GeneralLedger.getDSNs — Method

getDSNs()

Call this function to read computing machine available DSNs

Example

julia> dsns = getDSNs()

source

GeneralLedger.getDrivers — Method

getDrivers()

Call this function to read computing machine available Drivers

Example

julia> drivers = getDrivers()

source

GeneralLedger.getDuplicateRows — Method

getDuplicateRows(df_dname:: DataFrame, colNames:: Vector) Call this function to find duplicates in a data frame column based on columnnames (key columns)

First parameter is the DataFrame, followed by all columnnames in DataFrame which are key columns in a dataframe.

Function returns dataframe row indexes which are duplicates based on key columns provided.

Example

julia> df_dname = DataFrame(name=["John Doe", "John Doe","MICHAEL Doe", "Jacob Doe", "Julia Dpe", "Michael Jackson"],age=[35,35,35,10,5,45], state=["CA","CA","CA","CA","CO","CA"])
julia> dup = getDuplicateRows(df_dname, ["name","age"])

source

GeneralLedger.getFile — Method

getFile(url::AbstractString, downloadPath:: AbstractString)

Call this function to download a file

first parameter is webpage url, next parameter is output directory path including file name

Example

julia> fl = getFile("https://s2.q4cdn.com/470004039/files/doc_financials/2021/q2/FY21-Q2-Consolidated-Financial-Statements.pdf", "<folder_name>/test.csv")

source

GeneralLedger.getFuzzyWuzzy — Method

getFuzzyWuzzy(str) Call this function to find closest match for a given string in data frame column lookup

First parameter is the search string, second is the DataFrame followed by columnname in DataFrame which needs to be searched

Example

julia> df_dname = DataFrame(name=["John Doe", "Jen Doe","MICHAEL Doe", "Jacob Doe", "Julia Dpe", "Michael Jackson"],age=[35,26,35,10,5,45])
julia> wd = getFuzzyWuzzy("Mike Jackson", df_dname, "name")

source

GeneralLedger.getJSONintoDataFrame — Method

getJSONintoDataFrame(path::AbstractString)

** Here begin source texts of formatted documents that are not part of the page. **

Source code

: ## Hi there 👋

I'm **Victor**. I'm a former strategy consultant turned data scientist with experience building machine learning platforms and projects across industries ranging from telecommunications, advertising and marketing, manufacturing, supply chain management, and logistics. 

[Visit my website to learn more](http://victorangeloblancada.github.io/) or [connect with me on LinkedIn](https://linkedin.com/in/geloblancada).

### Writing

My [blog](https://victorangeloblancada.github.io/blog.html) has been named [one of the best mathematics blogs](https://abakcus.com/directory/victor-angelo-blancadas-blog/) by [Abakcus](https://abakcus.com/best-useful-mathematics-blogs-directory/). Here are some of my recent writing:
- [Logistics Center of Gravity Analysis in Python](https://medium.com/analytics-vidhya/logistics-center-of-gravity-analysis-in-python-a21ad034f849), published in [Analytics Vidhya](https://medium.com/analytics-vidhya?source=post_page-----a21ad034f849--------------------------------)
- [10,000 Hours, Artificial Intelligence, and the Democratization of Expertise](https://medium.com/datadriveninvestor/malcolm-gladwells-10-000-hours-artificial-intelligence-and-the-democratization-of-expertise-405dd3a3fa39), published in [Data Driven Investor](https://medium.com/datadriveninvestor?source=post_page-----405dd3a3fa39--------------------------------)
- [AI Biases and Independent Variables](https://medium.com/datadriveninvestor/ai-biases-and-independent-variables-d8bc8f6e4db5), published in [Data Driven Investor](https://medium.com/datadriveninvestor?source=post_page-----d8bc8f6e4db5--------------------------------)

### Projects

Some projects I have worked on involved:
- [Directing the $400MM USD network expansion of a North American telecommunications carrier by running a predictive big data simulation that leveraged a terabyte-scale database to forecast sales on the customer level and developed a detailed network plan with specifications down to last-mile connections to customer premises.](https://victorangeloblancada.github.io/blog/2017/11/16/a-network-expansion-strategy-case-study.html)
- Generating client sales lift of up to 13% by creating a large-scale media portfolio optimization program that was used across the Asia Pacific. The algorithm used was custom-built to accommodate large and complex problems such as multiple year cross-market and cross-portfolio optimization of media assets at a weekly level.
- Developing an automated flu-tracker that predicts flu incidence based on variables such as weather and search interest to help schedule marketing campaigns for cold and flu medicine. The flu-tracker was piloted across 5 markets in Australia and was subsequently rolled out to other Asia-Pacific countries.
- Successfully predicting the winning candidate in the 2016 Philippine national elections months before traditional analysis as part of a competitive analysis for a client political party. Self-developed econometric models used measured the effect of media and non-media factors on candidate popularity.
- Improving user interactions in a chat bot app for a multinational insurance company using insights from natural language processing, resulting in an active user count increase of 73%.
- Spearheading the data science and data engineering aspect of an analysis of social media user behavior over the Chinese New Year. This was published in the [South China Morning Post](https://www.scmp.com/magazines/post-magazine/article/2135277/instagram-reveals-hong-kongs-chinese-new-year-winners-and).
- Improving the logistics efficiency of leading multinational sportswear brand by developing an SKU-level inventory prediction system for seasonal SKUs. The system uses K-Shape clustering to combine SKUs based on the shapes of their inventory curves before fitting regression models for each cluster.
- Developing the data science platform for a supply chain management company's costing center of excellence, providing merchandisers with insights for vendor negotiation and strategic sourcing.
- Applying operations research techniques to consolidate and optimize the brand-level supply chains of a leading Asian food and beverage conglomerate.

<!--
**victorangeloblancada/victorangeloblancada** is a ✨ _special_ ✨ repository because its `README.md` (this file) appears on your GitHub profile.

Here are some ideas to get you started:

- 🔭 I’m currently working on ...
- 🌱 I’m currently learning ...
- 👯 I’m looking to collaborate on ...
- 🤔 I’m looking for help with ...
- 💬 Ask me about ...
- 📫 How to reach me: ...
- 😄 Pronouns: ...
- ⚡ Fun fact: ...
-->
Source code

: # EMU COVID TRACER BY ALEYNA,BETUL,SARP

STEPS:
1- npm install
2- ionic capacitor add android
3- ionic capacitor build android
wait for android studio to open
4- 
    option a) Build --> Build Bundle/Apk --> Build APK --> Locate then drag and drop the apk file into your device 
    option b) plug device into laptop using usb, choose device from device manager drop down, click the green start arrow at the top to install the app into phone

Call this function to read json file from url and retrieve results into DataFrame

first parameter is webpage url, next parameter is output directory path

Example

julia> df = getJSONintoDataFrame("https://api.coindesk.com/v1/bpi/currentprice.json", "downloads/web")

source

GeneralLedger.getKeyColumns — Method

getKeyColumns(df_dname:: DataFrame) Call this function to find key columns in a data frame

First parameter is the DataFrame

Function returns dataframe columns indexes which are key columns.

Example

julia> df_dname = DataFrame(name=["John Doe", "John Doe","MICHAEL Doe", "Jacob Doe", "Julia Dpe", "Michael Jackson"],age=[35,35,35,10,5,45], state=["CA","CA","CA","CA","CO","CA"])
julia> kcols = getKeyColumns(df_dname)

source

GeneralLedger.getMaskedData — Method

getMaskedData(df_dname:: DataFrame, colNames:: Vector) Call this function to create a flatten tree data structure.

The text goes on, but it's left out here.